| PROBLEM DETAILS |
Transcribe the data as written, minus images.

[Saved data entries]
Content starts

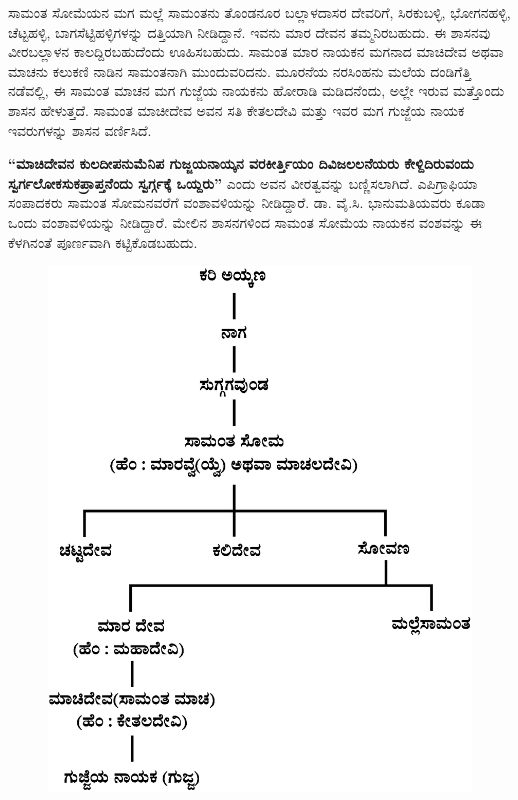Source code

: \vskip 2pt

ಸಾಮಂತ ಸೋಮೆಯನ ಮಗ ಮಲ್ಲೆ ಸಾಮಂತನು ತೊಂಡನೂರ ಬಲ್ಲಾಳದಾಸರ ದೇವರಿಗೆ, ಸಿರಕುಬಳ್ಳಿ, ಭೋಗನಹಳ್ಳಿ, ಚೆಟ್ಟಹಳ್ಳಿ, ಬಾಗಸೆಟ್ಟಿಹಳ್ಳಿಗಳನ್ನು ದತ್ತಿಯಾಗಿ ನೀಡಿದ್ದಾನೆ. ಇವನು ಮಾರ ದೇವನ ತಮ್ಮನಿರಬಹುದು. ಈ ಶಾಸನವು ವೀರಬಲ್ಲಾಳನ ಕಾಲದ್ದಿರಬಹುದೆಂದು ಊಹಿಸಬಹುದು. ಸಾಮಂತ ಮಾರ ನಾಯಕನ ಮಗನಾದ ಮಾಚಿದೇವ ಅಥವಾ ಮಾಚನು ಕಲುಕಣಿ ನಾಡಿನ ಸಾಮಂತನಾಗಿ ಮುಂದುವರಿದನು. ಮೂರನೆಯ ನರಸಿಂಹನು ಮಲೆಯ ದಂಡಿಗೆತ್ತಿ ನಡೆವಲ್ಲಿ, ಈ ಸಾಮಂತ ಮಾಚನ ಮಗ ಗುಜ್ಜೆಯ ನಾಯಕನು ಹೋರಾಡಿ ಮಡಿದನೆಂದು, ಅಲ್ಲೇ ಇರುವ ಮತ್ತೊಂದು ಶಾಸನ ಹೇಳುತ್ತದೆ. ಸಾಮಂತ ಮಾಚೀದೇವ ಅವನ ಸತಿ ಕೇತಲದೇವಿ ಮತ್ತು ಇವರ ಮಗ ಗುಜ್ಜೆಯ ನಾಯಕ ಇವರುಗಳನ್ನು ಶಾಸನ ವರ್ಣಿಸಿದೆ.

\vskip 2pt

\textbf{“ಮಾಚಿದೇವನ ಕುಲದೀಪನುಮೆನಿಪ ಗುಜ್ಜಯನಾಯ್ಕನ ವರಕೀರ್ತ್ತಿಯಂ ದಿವಿಜಲಲನೆಯರು ಕೇಳ್ದಿದಿರುವಂದು\general{\break } ಸ್ವರ್ಗಲೋಕಸುಕಪ್ರಾಪ್ತನೆಂದು ಸ್ವರ್ಗ್ಗಕ್ಕೆ ಒಯ್ದರು”} ಎಂದು ಅವನ ವೀರತ್ವವನ್ನು ಬಣ್ಣಿಸಲಾಗಿದೆ. ಎಪಿಗ್ರಾಫಿಯಾ ಸಂಪಾದಕರು ಸಾಮಂತ ಸೋಮನವರೆಗೆ ವಂಶಾವಳಿಯನ್ನು ನೀಡಿದ್ದಾರೆ. ಡಾ. ವೈ.ಸಿ. ಭಾನುಮತಿಯವರು ಕೂಡಾ ಒಂದು ವಂಶಾವಳಿಯನ್ನು ನೀಡಿದ್ದಾರೆ. ಮೇಲಿನ ಶಾಸನಗಳಿಂದ ಸಾಮಂತ ಸೋಮೆಯ ನಾಯಕನ ವಂಶವನ್ನು ಈ ಕೆಳಗಿನಂತೆ ಪೂರ್ಣವಾಗಿ ಕಟ್ಟಿಕೊಡಬಹುದು.

\begin{figure}[H]
\includegraphics[scale=1.3]{images/chap3/chap3fig8.jpeg}
\end{figure}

Content ends

| EXERCISE OUTPUT |
Source code

: \vskip 2pt

ಸಾಮಂತ ಸೋಮೆಯನ ಮಗ ಮಲ್ಲೆ ಸಾಮಂತನು ತೊಂಡನೂರ ಬಲ್ಲಾಳದಾಸರ ದೇವರಿಗೆ, ಸಿರಕುಬಳ್ಳಿ, ಭೋಗನಹಳ್ಳಿ, ಚೆಟ್ಟಹಳ್ಳಿ, ಬಾಗಸೆಟ್ಟಿಹಳ್ಳಿಗಳನ್ನು ದತ್ತಿಯಾಗಿ ನೀಡಿದ್ದಾನೆ. ಇವನು ಮಾರ ದೇವನ ತಮ್ಮನಿರಬಹುದು. ಈ ಶಾಸನವು ವೀರಬಲ್ಲಾಳನ ಕಾಲದ್ದಿರಬಹುದೆಂದು ಊಹಿಸಬಹುದು. ಸಾಮಂತ ಮಾರ ನಾಯಕನ ಮಗನಾದ ಮಾಚಿದೇವ ಅಥವಾ ಮಾಚನು ಕಲುಕಣಿ ನಾಡಿನ ಸಾಮಂತನಾಗಿ ಮುಂದುವರಿದನು. ಮೂರನೆಯ ನರಸಿಂಹನು ಮಲೆಯ ದಂಡಿಗೆತ್ತಿ ನಡೆವಲ್ಲಿ, ಈ ಸಾಮಂತ ಮಾಚನ ಮಗ ಗುಜ್ಜೆಯ ನಾಯಕನು ಹೋರಾಡಿ ಮಡಿದನೆಂದು, ಅಲ್ಲೇ ಇರುವ ಮತ್ತೊಂದು ಶಾಸನ ಹೇಳುತ್ತದೆ. ಸಾಮಂತ ಮಾಚೀದೇವ ಅವನ ಸತಿ ಕೇತಲದೇವಿ ಮತ್ತು ಇವರ ಮಗ ಗುಜ್ಜೆಯ ನಾಯಕ ಇವರುಗಳನ್ನು ಶಾಸನ ವರ್ಣಿಸಿದೆ.

\vskip 2pt

\textbf{“ಮಾಚಿದೇವನ ಕುಲದೀಪನುಮೆನಿಪ ಗುಜ್ಜಯನಾಯ್ಕನ ವರಕೀರ್ತ್ತಿಯಂ ದಿವಿಜಲಲನೆಯರು ಕೇಳ್ದಿದಿರುವಂದು\general{\break } ಸ್ವರ್ಗಲೋಕಸುಕಪ್ರಾಪ್ತನೆಂದು ಸ್ವರ್ಗ್ಗಕ್ಕೆ ಒಯ್ದರು”} ಎಂದು ಅವನ ವೀರತ್ವವನ್ನು ಬಣ್ಣಿಸಲಾಗಿದೆ. ಎಪಿಗ್ರಾಫಿಯಾ ಸಂಪಾದಕರು ಸಾಮಂತ ಸೋಮನವರೆಗೆ ವಂಶಾವಳಿಯನ್ನು ನೀಡಿದ್ದಾರೆ. ಡಾ. ವೈ.ಸಿ. ಭಾನುಮತಿಯವರು ಕೂಡಾ ಒಂದು ವಂಶಾವಳಿಯನ್ನು ನೀಡಿದ್ದಾರೆ. ಮೇಲಿನ ಶಾಸನಗಳಿಂದ ಸಾಮಂತ ಸೋಮೆಯ ನಾಯಕನ ವಂಶವನ್ನು ಈ ಕೆಳಗಿನಂತೆ ಪೂರ್ಣವಾಗಿ ಕಟ್ಟಿಕೊಡಬಹುದು.

\begin{figure}[H]
\includegraphics[scale=1.3]{images/chap3/chap3fig8.jpeg}
\end{figure}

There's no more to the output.